## DIRECTIONS FOR THIS TASK
Return only the number of lines in the records below where the string "FASTA" shows up.

## PROVIDED DATA
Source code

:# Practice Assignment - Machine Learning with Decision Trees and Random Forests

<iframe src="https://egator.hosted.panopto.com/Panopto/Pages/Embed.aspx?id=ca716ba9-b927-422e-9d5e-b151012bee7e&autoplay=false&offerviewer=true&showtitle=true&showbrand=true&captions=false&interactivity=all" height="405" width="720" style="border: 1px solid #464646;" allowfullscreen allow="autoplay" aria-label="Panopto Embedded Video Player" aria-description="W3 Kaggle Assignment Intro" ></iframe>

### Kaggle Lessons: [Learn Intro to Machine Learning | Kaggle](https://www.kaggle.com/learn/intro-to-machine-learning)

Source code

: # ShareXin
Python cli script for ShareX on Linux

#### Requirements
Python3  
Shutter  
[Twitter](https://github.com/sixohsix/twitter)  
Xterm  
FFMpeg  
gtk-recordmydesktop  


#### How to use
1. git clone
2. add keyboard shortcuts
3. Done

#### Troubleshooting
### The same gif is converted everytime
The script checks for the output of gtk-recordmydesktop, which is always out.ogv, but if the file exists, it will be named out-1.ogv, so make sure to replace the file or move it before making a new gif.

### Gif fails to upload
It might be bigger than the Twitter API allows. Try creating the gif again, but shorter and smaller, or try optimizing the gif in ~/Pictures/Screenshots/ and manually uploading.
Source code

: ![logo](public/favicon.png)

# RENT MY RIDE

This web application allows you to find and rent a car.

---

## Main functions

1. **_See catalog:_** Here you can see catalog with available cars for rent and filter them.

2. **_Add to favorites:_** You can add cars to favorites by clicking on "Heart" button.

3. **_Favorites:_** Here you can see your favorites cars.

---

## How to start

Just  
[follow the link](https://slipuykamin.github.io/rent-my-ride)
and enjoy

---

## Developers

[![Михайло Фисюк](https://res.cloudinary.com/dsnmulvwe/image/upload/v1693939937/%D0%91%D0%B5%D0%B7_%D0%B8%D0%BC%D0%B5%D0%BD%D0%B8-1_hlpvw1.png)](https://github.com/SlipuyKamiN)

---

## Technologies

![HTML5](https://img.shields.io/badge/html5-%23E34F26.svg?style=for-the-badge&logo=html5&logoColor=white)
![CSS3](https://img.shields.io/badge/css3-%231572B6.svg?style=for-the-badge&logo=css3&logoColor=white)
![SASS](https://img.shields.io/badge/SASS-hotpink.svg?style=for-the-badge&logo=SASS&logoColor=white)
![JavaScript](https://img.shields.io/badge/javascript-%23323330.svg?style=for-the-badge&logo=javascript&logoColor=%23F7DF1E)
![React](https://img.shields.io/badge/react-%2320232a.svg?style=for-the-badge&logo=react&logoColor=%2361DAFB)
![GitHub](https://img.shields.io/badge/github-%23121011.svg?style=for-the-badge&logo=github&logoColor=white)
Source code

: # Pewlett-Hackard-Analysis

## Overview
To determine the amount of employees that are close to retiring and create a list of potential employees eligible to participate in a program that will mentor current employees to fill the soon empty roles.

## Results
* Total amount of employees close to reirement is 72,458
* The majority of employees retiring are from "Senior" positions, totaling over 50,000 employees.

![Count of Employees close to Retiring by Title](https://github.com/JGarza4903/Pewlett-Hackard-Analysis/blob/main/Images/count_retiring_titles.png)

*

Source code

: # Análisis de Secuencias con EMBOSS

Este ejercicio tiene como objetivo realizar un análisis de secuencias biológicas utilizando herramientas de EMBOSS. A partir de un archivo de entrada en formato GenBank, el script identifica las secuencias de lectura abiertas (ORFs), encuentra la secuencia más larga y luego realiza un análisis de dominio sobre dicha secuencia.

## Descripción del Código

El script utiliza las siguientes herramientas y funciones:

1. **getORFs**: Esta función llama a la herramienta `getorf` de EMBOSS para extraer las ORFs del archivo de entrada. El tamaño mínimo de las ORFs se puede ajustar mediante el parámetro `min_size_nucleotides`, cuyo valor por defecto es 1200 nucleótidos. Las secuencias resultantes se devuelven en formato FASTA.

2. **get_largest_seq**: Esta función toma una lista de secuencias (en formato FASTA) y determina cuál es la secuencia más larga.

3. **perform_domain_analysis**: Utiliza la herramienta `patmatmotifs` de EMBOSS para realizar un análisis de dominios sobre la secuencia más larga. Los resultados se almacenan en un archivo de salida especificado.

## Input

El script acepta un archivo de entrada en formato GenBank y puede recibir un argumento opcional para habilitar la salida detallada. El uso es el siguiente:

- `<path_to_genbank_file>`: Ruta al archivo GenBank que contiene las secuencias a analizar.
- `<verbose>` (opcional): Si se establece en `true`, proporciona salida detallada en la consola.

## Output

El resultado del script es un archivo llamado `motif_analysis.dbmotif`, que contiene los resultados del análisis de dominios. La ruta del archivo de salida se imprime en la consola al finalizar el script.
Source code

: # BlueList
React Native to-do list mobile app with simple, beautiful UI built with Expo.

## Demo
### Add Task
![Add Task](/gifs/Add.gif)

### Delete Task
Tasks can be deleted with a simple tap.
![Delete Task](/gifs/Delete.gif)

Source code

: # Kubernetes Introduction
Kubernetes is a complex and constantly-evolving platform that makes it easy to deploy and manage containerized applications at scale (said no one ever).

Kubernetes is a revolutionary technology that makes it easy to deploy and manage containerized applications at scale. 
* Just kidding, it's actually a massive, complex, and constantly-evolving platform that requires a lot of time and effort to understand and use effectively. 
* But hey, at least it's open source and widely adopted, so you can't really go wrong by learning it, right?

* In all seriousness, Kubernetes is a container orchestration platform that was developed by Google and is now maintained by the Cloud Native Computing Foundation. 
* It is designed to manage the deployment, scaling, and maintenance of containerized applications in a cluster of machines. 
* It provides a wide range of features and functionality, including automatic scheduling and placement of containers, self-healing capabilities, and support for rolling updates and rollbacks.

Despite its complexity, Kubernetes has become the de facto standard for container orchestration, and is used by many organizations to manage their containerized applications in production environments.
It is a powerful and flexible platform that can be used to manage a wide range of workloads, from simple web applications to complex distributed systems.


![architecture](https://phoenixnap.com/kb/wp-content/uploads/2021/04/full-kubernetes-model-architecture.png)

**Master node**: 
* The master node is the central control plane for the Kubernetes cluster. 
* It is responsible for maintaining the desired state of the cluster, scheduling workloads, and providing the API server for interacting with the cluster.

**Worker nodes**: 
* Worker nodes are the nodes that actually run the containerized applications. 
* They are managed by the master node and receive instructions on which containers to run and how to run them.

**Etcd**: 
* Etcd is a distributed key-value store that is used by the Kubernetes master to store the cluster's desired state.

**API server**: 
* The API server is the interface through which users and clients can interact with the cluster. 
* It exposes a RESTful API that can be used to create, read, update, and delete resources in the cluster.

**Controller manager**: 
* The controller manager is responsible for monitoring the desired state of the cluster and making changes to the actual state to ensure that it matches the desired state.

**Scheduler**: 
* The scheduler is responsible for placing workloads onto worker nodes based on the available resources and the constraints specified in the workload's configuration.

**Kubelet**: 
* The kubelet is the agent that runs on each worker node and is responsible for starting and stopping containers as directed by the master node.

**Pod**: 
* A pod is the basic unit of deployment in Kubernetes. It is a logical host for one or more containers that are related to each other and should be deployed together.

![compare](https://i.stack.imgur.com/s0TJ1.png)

## TASK OUTPUT
2